**Task description**
Look through the lines below; wherever the word "function" appears, copy that line.

[Stored items from a collection]

========

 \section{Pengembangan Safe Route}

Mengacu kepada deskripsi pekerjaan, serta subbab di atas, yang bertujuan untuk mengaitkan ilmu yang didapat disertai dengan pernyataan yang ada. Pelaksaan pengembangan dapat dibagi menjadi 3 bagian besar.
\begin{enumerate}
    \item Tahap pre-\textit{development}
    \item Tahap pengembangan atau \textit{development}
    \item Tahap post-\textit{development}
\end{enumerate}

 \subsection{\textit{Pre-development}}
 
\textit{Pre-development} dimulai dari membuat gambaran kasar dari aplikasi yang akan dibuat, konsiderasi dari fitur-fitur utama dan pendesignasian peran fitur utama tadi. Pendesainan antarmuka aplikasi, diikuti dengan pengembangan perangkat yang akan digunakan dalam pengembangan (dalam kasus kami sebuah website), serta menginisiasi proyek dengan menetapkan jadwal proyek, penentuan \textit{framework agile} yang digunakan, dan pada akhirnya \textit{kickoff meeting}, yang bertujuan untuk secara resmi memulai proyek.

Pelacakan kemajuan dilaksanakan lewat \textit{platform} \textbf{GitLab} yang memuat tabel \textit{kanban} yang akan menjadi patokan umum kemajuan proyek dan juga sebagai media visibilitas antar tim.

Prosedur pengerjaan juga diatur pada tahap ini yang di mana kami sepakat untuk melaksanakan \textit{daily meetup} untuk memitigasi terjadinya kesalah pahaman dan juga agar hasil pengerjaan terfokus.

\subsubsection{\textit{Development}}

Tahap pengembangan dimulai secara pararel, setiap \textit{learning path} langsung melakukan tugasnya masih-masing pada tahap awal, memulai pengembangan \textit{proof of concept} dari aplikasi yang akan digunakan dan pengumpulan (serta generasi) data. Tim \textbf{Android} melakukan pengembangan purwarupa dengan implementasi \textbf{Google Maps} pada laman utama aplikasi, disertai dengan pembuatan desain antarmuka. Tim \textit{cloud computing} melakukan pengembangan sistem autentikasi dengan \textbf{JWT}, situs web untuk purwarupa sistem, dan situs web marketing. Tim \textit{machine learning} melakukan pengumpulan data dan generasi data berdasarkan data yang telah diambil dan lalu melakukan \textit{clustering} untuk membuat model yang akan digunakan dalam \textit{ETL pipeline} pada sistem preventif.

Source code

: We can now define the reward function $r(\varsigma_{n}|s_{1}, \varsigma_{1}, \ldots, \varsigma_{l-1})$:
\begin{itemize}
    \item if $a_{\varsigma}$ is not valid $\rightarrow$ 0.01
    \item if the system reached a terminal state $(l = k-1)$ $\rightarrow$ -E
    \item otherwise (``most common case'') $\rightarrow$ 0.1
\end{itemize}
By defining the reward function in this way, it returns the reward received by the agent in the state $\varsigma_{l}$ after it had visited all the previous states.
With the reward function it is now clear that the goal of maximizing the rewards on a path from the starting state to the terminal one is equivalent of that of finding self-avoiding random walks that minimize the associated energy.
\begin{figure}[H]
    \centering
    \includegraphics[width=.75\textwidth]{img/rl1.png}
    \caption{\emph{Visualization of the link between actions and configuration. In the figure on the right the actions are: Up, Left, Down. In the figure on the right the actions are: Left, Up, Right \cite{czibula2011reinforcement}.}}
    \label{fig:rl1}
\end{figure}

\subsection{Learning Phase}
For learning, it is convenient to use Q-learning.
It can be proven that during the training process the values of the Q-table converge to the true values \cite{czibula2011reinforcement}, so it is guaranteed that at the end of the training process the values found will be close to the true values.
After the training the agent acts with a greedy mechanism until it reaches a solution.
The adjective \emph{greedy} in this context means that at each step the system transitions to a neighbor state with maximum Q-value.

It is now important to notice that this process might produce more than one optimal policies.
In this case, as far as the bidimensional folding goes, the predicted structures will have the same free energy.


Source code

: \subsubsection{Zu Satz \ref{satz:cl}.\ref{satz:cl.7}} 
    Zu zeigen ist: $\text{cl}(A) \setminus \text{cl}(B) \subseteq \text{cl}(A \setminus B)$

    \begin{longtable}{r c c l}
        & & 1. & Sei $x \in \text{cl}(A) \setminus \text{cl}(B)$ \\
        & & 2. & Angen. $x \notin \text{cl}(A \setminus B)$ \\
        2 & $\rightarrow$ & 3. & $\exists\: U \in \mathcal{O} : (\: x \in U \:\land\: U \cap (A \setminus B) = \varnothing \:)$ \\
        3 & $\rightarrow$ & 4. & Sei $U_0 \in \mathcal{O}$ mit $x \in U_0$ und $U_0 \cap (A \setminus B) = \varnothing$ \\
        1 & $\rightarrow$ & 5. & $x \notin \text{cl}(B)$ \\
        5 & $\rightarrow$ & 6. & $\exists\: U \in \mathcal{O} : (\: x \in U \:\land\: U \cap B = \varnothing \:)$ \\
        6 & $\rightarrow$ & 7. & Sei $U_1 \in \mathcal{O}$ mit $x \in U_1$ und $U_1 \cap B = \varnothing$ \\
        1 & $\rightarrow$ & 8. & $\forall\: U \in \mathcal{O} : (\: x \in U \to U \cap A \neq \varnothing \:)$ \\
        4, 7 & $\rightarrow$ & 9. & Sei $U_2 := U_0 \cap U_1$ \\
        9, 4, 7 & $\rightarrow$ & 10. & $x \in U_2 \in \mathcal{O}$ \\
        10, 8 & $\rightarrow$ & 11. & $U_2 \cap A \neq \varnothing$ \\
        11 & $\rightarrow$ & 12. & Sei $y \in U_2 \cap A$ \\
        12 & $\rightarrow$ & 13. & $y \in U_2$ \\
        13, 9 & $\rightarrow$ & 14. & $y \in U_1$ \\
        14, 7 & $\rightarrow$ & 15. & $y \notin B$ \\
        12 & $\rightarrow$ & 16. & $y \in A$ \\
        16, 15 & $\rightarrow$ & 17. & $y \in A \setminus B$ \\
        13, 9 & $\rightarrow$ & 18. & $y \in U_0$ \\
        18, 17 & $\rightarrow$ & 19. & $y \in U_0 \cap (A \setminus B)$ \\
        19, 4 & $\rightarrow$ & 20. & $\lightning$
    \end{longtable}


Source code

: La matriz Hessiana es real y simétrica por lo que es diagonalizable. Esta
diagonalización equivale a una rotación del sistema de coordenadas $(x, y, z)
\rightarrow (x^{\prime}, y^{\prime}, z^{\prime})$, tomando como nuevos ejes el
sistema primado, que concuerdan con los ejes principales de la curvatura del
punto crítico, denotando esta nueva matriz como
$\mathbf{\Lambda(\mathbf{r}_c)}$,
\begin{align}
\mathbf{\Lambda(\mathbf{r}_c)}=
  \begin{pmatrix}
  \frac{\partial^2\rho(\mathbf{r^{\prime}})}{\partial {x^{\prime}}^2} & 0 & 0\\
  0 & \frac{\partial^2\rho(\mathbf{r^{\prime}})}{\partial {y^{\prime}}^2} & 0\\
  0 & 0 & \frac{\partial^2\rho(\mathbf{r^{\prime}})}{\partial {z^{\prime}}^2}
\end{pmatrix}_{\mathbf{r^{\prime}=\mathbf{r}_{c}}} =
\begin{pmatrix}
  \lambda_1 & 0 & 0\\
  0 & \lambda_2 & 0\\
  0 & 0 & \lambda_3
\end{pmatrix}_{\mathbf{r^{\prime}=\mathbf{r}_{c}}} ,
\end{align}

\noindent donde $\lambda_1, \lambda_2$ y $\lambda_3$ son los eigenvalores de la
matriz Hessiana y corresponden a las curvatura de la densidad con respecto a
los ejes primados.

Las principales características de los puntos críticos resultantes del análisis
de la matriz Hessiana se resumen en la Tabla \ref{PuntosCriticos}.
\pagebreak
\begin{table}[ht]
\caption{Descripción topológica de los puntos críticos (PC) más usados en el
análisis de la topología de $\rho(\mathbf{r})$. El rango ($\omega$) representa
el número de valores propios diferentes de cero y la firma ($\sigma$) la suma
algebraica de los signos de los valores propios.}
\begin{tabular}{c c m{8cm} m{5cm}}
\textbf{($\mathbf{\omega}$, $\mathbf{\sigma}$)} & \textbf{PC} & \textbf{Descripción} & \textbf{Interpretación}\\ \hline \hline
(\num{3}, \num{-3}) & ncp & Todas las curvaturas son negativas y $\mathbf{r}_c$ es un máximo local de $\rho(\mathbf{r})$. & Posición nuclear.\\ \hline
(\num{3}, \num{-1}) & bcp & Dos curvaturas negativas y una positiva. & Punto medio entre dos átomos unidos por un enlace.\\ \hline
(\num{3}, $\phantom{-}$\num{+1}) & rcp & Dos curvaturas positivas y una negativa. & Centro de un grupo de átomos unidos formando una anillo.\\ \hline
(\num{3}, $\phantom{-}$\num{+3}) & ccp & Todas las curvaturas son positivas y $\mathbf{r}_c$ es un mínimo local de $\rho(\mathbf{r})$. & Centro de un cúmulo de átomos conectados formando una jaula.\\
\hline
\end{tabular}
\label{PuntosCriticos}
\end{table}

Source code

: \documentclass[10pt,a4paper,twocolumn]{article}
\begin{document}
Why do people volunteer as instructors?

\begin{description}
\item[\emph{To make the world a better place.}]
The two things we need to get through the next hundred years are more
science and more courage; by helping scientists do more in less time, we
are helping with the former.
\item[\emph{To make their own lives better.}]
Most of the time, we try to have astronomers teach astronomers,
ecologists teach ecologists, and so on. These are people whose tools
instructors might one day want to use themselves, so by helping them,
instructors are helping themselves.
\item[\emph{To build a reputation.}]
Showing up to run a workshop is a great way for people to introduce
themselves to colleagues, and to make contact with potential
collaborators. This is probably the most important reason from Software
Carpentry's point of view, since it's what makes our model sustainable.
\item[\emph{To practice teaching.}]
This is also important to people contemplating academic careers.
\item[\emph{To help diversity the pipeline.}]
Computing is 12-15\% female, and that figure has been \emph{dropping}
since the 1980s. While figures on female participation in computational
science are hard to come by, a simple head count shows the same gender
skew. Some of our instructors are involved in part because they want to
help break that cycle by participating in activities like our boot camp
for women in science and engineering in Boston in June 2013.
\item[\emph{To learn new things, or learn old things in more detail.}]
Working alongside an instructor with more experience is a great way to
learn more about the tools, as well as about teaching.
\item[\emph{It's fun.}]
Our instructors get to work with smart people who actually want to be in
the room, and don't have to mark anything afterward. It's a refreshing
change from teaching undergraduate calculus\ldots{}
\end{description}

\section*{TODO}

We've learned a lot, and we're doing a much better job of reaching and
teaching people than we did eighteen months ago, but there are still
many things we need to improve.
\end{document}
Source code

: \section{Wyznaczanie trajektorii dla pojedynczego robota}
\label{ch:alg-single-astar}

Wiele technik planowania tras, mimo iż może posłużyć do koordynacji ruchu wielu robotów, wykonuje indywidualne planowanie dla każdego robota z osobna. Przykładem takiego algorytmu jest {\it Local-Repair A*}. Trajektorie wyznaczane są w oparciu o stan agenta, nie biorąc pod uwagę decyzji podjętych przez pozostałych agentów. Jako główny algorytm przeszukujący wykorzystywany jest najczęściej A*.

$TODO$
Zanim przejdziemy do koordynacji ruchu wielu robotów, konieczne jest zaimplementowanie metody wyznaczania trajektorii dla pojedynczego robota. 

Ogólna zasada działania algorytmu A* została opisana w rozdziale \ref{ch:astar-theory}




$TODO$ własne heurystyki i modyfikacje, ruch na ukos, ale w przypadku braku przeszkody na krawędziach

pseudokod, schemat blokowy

========

**Solution to this problem**
: We can now define the reward function $r(\varsigma_{n}|s_{1}, \varsigma_{1}, \ldots, \varsigma_{l-1})$:
By defining the reward function in this way, it returns the reward received by the agent in the state $\varsigma_{l}$ after it had visited all the previous states.
With the reward function it is now clear that the goal of maximizing the rewards on a path from the starting state to the terminal one is equivalent of that of finding self-avoiding random walks that minimize the associated energy.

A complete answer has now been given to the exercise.